Частные лица. Биографии поэтов, рассказанные ими самими. Часть вторая (Горалик) - страница 13


ГОРАЛИК. Вы умудрились не жениться в институте?


РУБИНШТЕЙН. Нет, я довольно поздно женился.


ГОРАЛИК. Вообще терпеливый: поздно писать начал, поздно женился…


РУБИНШТЕЙН. Да, я вообще себя считаю человеком позднего развития. Именно поэтому я до сих пор ощущаю себя очень молодым. Так что мне до сих пор кажется, что в будущем больше, чем в прошлом.

Так вот… Служил я в библиотеке. Это в социальном смысле было тогда, может быть, на один этаж выше, чем служба, допустим, лифтером.


ГОРАЛИК. Оттуда же и карточки?


РУБИНШТЕЙН. Ну, в общем, да.

То есть оттуда лишь в том смысле, что они там были. Были всегда под рукой.

Я сидел за машинкой, каталогизировал книжки, а параллельно писал собственные тексты. Писал я их на карточках. Но карточками я пользовался как черновиками, а в какой-то момент вдруг понял, что это никакие не черновики, а уже вполне готовый текст, вполне готовая вещь. Так поэтика стала совпадать с форматом карточки.

Мои тексты тогдашнего времени уже и тогда стали складываться из внешне не связанных фрагментов, объединенных только ритмом, то есть скорее по музыкальным, а не литературным законам. И в какой-то момент я понял, что картотека и есть, собственно говоря, литература.

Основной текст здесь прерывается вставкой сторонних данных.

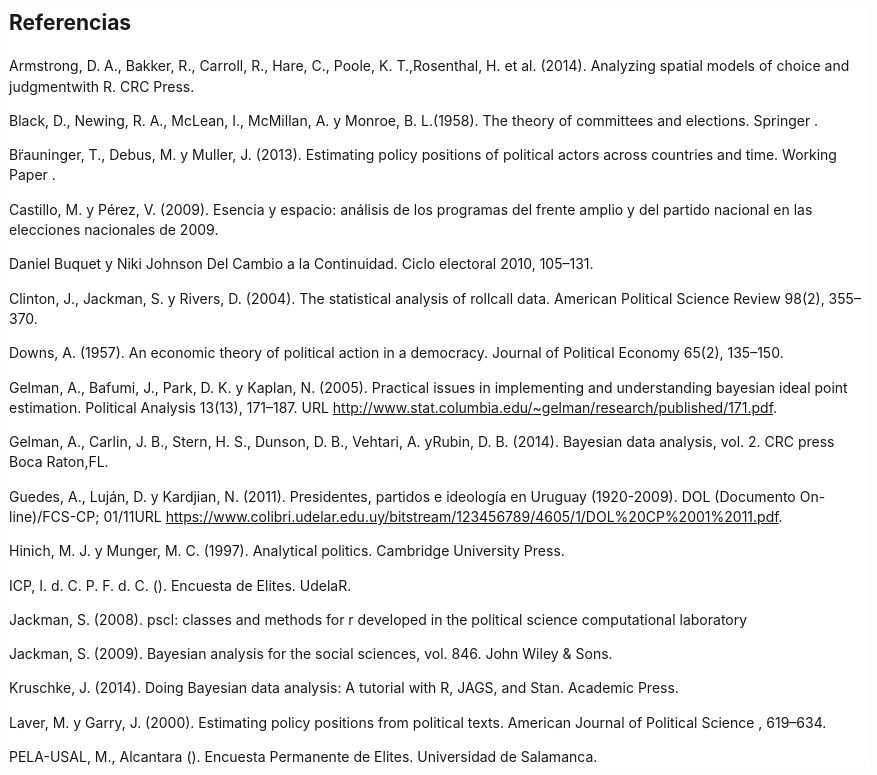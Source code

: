 ## Referencias

Armstrong, D. A., Bakker, R., Carroll, R., Hare, C., Poole, K.
T.,Rosenthal, H. et al. (2014). Analyzing spatial models of choice and
judgmentwith R. CRC Press.

Black, D., Newing, R. A., McLean, I., McMillan, A. y Monroe, B.
L.(1958). The theory of committees and elections. Springer .

Br̈auninger, T., Debus, M. y Muller, J. (2013). Estimating policy
positions of political actors across countries and time. Working Paper .

Castillo, M. y Pérez, V. (2009). Esencia y espacio: análisis de los
programas del frente amplio y del partido nacional en las elecciones
nacionales de 2009.

Daniel Buquet y Niki Johnson Del Cambio a la Continuidad. Ciclo
electoral 2010, 105–131.

Clinton, J., Jackman, S. y Rivers, D. (2004). The statistical analysis
of rollcall data. American Political Science Review 98(2), 355–370.

Downs, A. (1957). An economic theory of political action in a democracy.
Journal of Political Economy 65(2), 135–150.

Gelman, A., Bafumi, J., Park, D. K. y Kaplan, N. (2005). Practical
issues in implementing and understanding bayesian ideal point
estimation. Political Analysis 13(13), 171–187. URL
<http://www.stat.columbia.edu/~gelman/research/published/171.pdf>.

Gelman, A., Carlin, J. B., Stern, H. S., Dunson, D. B., Vehtari, A.
yRubin, D. B. (2014). Bayesian data analysis, vol. 2. CRC press Boca
Raton,FL.

Guedes, A., Luján, D. y Kardjian, N. (2011). Presidentes, partidos e
ideología en Uruguay (1920-2009). DOL (Documento On-line)/FCS-CP;
01/11URL
<https://www.colibri.udelar.edu.uy/bitstream/123456789/4605/1/DOL%20CP%2001%2011.pdf>.

Hinich, M. J. y Munger, M. C. (1997). Analytical politics. Cambridge
University Press.

ICP, I. d. C. P. F. d. C. (). Encuesta de Elites. UdelaR.

Jackman, S. (2008). pscl: classes and methods for r developed in the
political science computational laboratory

Jackman, S. (2009). Bayesian analysis for the social sciences, vol. 846.
John Wiley & Sons.

Kruschke, J. (2014). Doing Bayesian data analysis: A tutorial with R,
JAGS, and Stan. Academic Press.

Laver, M. y Garry, J. (2000). Estimating policy positions from political
texts. American Journal of Political Science , 619–634.

PELA-USAL, M., Alcantara (). Encuesta Permanente de Elites. Universidad
de Salamanca.
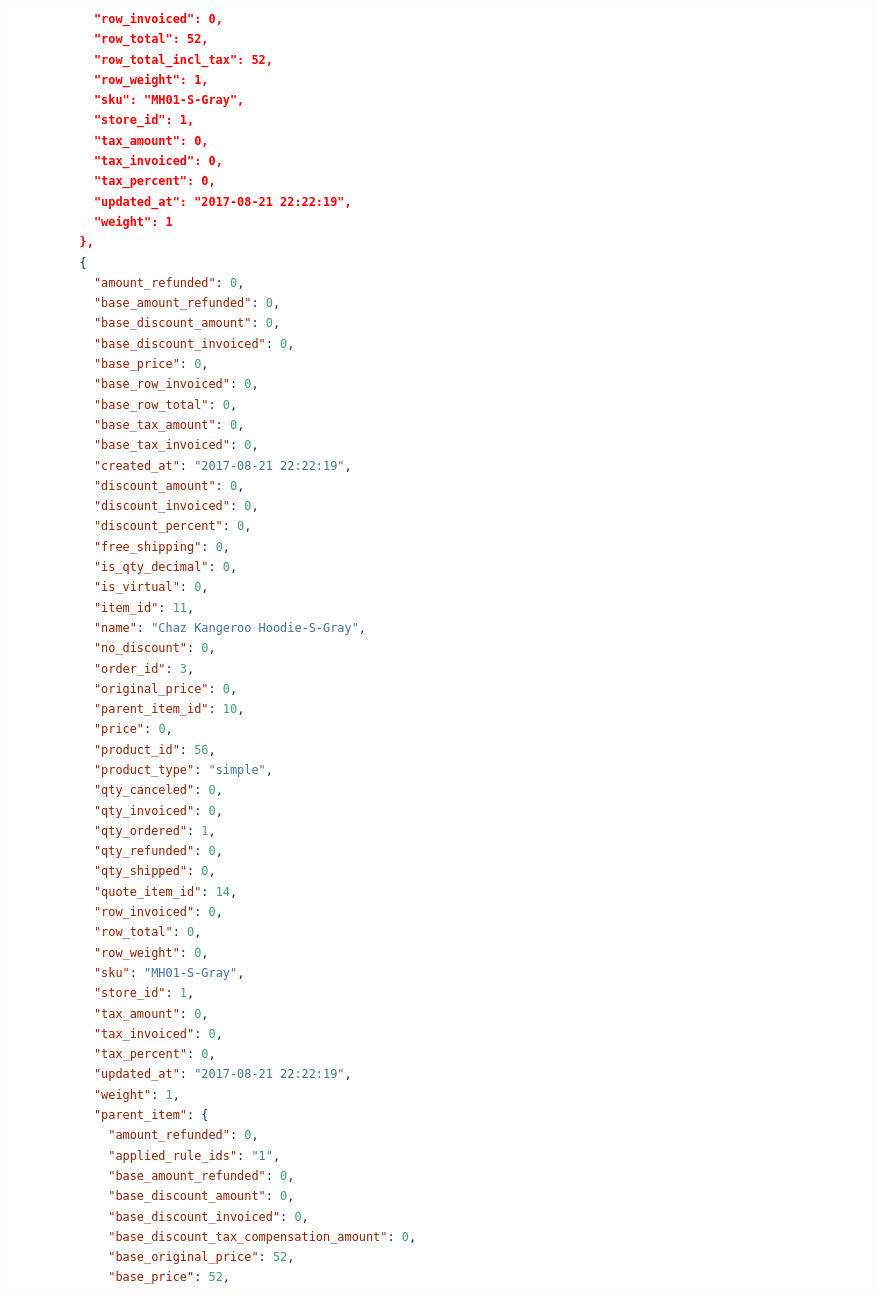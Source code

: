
```json
            "row_invoiced": 0,
            "row_total": 52,
            "row_total_incl_tax": 52,
            "row_weight": 1,
            "sku": "MH01-S-Gray",
            "store_id": 1,
            "tax_amount": 0,
            "tax_invoiced": 0,
            "tax_percent": 0,
            "updated_at": "2017-08-21 22:22:19",
            "weight": 1
          },
          {
            "amount_refunded": 0,
            "base_amount_refunded": 0,
            "base_discount_amount": 0,
            "base_discount_invoiced": 0,
            "base_price": 0,
            "base_row_invoiced": 0,
            "base_row_total": 0,
            "base_tax_amount": 0,
            "base_tax_invoiced": 0,
            "created_at": "2017-08-21 22:22:19",
            "discount_amount": 0,
            "discount_invoiced": 0,
            "discount_percent": 0,
            "free_shipping": 0,
            "is_qty_decimal": 0,
            "is_virtual": 0,
            "item_id": 11,
            "name": "Chaz Kangeroo Hoodie-S-Gray",
            "no_discount": 0,
            "order_id": 3,
            "original_price": 0,
            "parent_item_id": 10,
            "price": 0,
            "product_id": 56,
            "product_type": "simple",
            "qty_canceled": 0,
            "qty_invoiced": 0,
            "qty_ordered": 1,
            "qty_refunded": 0,
            "qty_shipped": 0,
            "quote_item_id": 14,
            "row_invoiced": 0,
            "row_total": 0,
            "row_weight": 0,
            "sku": "MH01-S-Gray",
            "store_id": 1,
            "tax_amount": 0,
            "tax_invoiced": 0,
            "tax_percent": 0,
            "updated_at": "2017-08-21 22:22:19",
            "weight": 1,
            "parent_item": {
              "amount_refunded": 0,
              "applied_rule_ids": "1",
              "base_amount_refunded": 0,
              "base_discount_amount": 0,
              "base_discount_invoiced": 0,
              "base_discount_tax_compensation_amount": 0,
              "base_original_price": 52,
              "base_price": 52,
```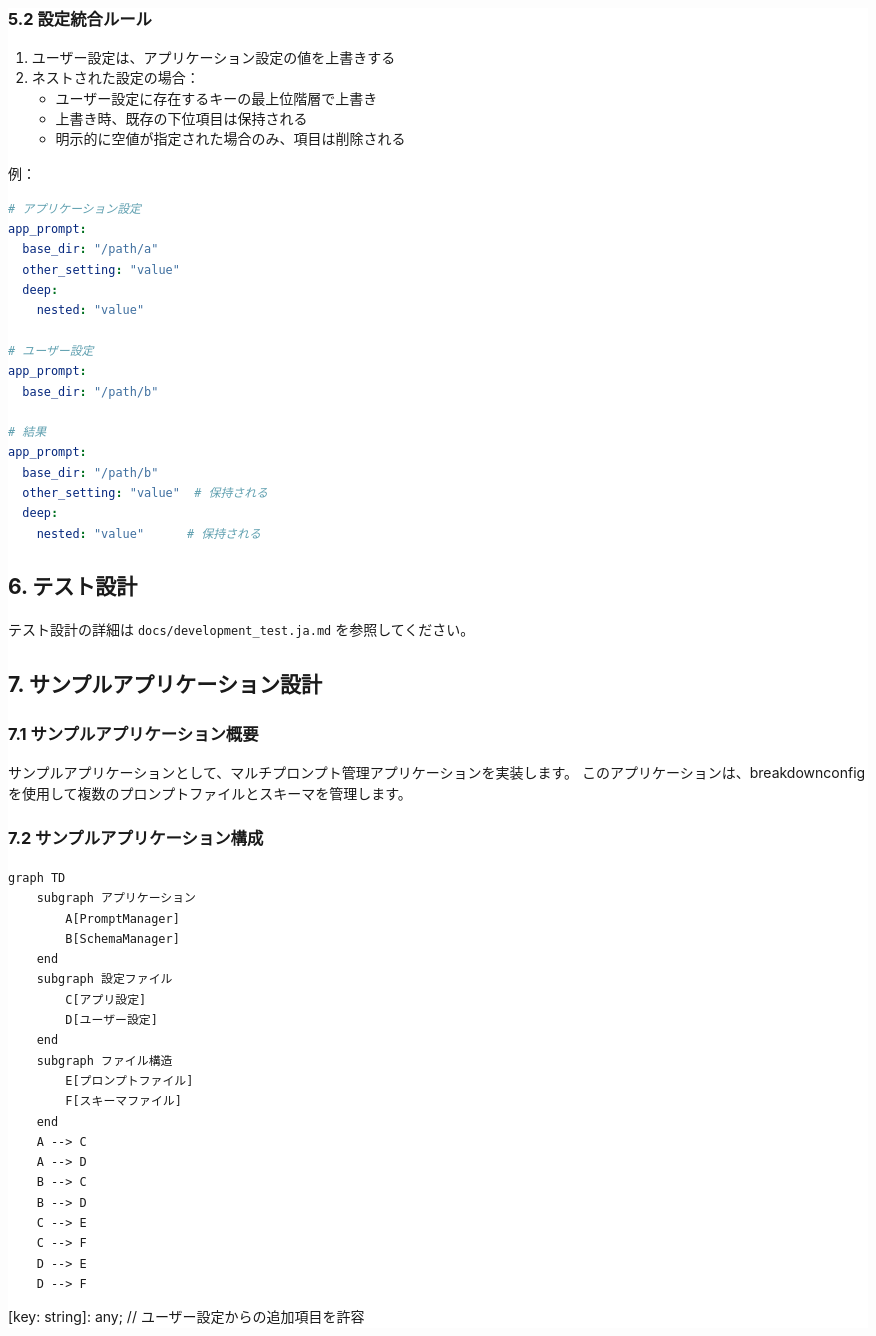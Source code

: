 ### 5.2 設定統合ルール
1. ユーザー設定は、アプリケーション設定の値を上書きする
2. ネストされた設定の場合：
   - ユーザー設定に存在するキーの最上位階層で上書き
   - 上書き時、既存の下位項目は保持される
   - 明示的に空値が指定された場合のみ、項目は削除される

例：
```yaml
# アプリケーション設定
app_prompt:
  base_dir: "/path/a"
  other_setting: "value"
  deep:
    nested: "value"

# ユーザー設定
app_prompt:
  base_dir: "/path/b"

# 結果
app_prompt:
  base_dir: "/path/b"
  other_setting: "value"  # 保持される
  deep:
    nested: "value"      # 保持される
```

## 6. テスト設計

テスト設計の詳細は `docs/development_test.ja.md` を参照してください。

## 7. サンプルアプリケーション設計

### 7.1 サンプルアプリケーション概要
サンプルアプリケーションとして、マルチプロンプト管理アプリケーションを実装します。
このアプリケーションは、breakdownconfigを使用して複数のプロンプトファイルとスキーマを管理します。

### 7.2 サンプルアプリケーション構成

```mermaid
graph TD
    subgraph アプリケーション
        A[PromptManager]
        B[SchemaManager]
    end
    subgraph 設定ファイル
        C[アプリ設定]
        D[ユーザー設定]
    end
    subgraph ファイル構造
        E[プロンプトファイル]
        F[スキーマファイル]
    end
    A --> C
    A --> D
    B --> C
    B --> D
    C --> E
    C --> F
    D --> E
    D --> F
```


  [key: string]: any;  // ユーザー設定からの追加項目を許容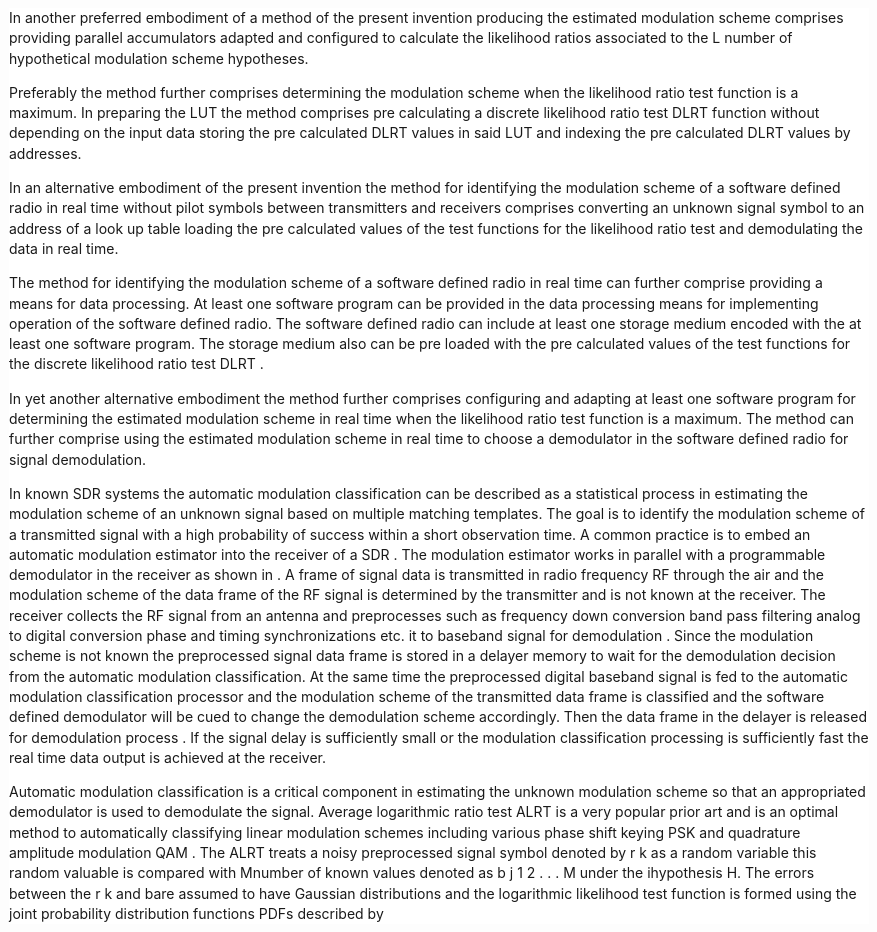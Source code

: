 In another preferred embodiment of a method of the present invention producing the estimated modulation scheme comprises providing parallel accumulators adapted and configured to calculate the likelihood ratios associated to the L number of hypothetical modulation scheme hypotheses.

Preferably the method further comprises determining the modulation scheme when the likelihood ratio test function is a maximum. In preparing the LUT the method comprises pre calculating a discrete likelihood ratio test DLRT function without depending on the input data storing the pre calculated DLRT values in said LUT and indexing the pre calculated DLRT values by addresses.

In an alternative embodiment of the present invention the method for identifying the modulation scheme of a software defined radio in real time without pilot symbols between transmitters and receivers comprises converting an unknown signal symbol to an address of a look up table loading the pre calculated values of the test functions for the likelihood ratio test and demodulating the data in real time.

The method for identifying the modulation scheme of a software defined radio in real time can further comprise providing a means for data processing. At least one software program can be provided in the data processing means for implementing operation of the software defined radio. The software defined radio can include at least one storage medium encoded with the at least one software program. The storage medium also can be pre loaded with the pre calculated values of the test functions for the discrete likelihood ratio test DLRT .

In yet another alternative embodiment the method further comprises configuring and adapting at least one software program for determining the estimated modulation scheme in real time when the likelihood ratio test function is a maximum. The method can further comprise using the estimated modulation scheme in real time to choose a demodulator in the software defined radio for signal demodulation.

In known SDR systems the automatic modulation classification can be described as a statistical process in estimating the modulation scheme of an unknown signal based on multiple matching templates. The goal is to identify the modulation scheme of a transmitted signal with a high probability of success within a short observation time. A common practice is to embed an automatic modulation estimator into the receiver of a SDR . The modulation estimator works in parallel with a programmable demodulator in the receiver as shown in . A frame of signal data is transmitted in radio frequency RF through the air and the modulation scheme of the data frame of the RF signal is determined by the transmitter and is not known at the receiver. The receiver collects the RF signal from an antenna and preprocesses such as frequency down conversion band pass filtering analog to digital conversion phase and timing synchronizations etc. it to baseband signal for demodulation . Since the modulation scheme is not known the preprocessed signal data frame is stored in a delayer memory to wait for the demodulation decision from the automatic modulation classification. At the same time the preprocessed digital baseband signal is fed to the automatic modulation classification processor and the modulation scheme of the transmitted data frame is classified and the software defined demodulator will be cued to change the demodulation scheme accordingly. Then the data frame in the delayer is released for demodulation process . If the signal delay is sufficiently small or the modulation classification processing is sufficiently fast the real time data output is achieved at the receiver.

Automatic modulation classification is a critical component in estimating the unknown modulation scheme so that an appropriated demodulator is used to demodulate the signal. Average logarithmic ratio test ALRT is a very popular prior art and is an optimal method to automatically classifying linear modulation schemes including various phase shift keying PSK and quadrature amplitude modulation QAM . The ALRT treats a noisy preprocessed signal symbol denoted by r k as a random variable this random valuable is compared with Mnumber of known values denoted as b j 1 2 . . . M under the ihypothesis H. The errors between the r k and bare assumed to have Gaussian distributions and the logarithmic likelihood test function is formed using the joint probability distribution functions PDFs described by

А также я понял, что мой адресат и мой читатель – это человек, многое прочитавший и многое угадывающий за названием, за именем автора, за годом издания и так далее. Человек, привыкший работать с каталогом, глядя на библиографическую карточку, он уже представляет, какая именно книга стоит за ее карточным описанием. Так что сама библиография и ее, так сказать, своеобразная поэтика мне уже казались вполне литературой. Или металитературой – так будет точнее.


ГОРАЛИК. А как вы писали диплом? Вы его писали вообще?


РУБИНШТЕЙН. Нет, я диплом не писал. Я сдавал госэкзамены. Четыре штуки, кажется. Я как-то хорошо научился сдавать экзамены. Например, из курса советской литературы я и четверти не прочитал. Но сдавал. Сдавал про программке. Там, в общем-то, все было написано. Остальное дорисовывало воображение. Там было, допустим, написано: «Роман Пиписькина „Тяжелый металл“. Образ Никодимова как партийного руководителя нового типа». И все. Во-первых, когда я употреблял в своем ответе фамилию «Никодимов», преподаватель уже был уверен, что роман я читал. А поскольку я умел какие-то вещи додумывать – эта же вся литература строилась по нескольким очевидным схемам, – я сдавал все. Если не на пять, то на четыре.


ГОРАЛИК. Давайте по порядку, чтобы ничего не пропустить. Вот вы вышли из института…


РУБИНШТЕЙН. Да, в начале 1970-х. По-моему, 1971 год.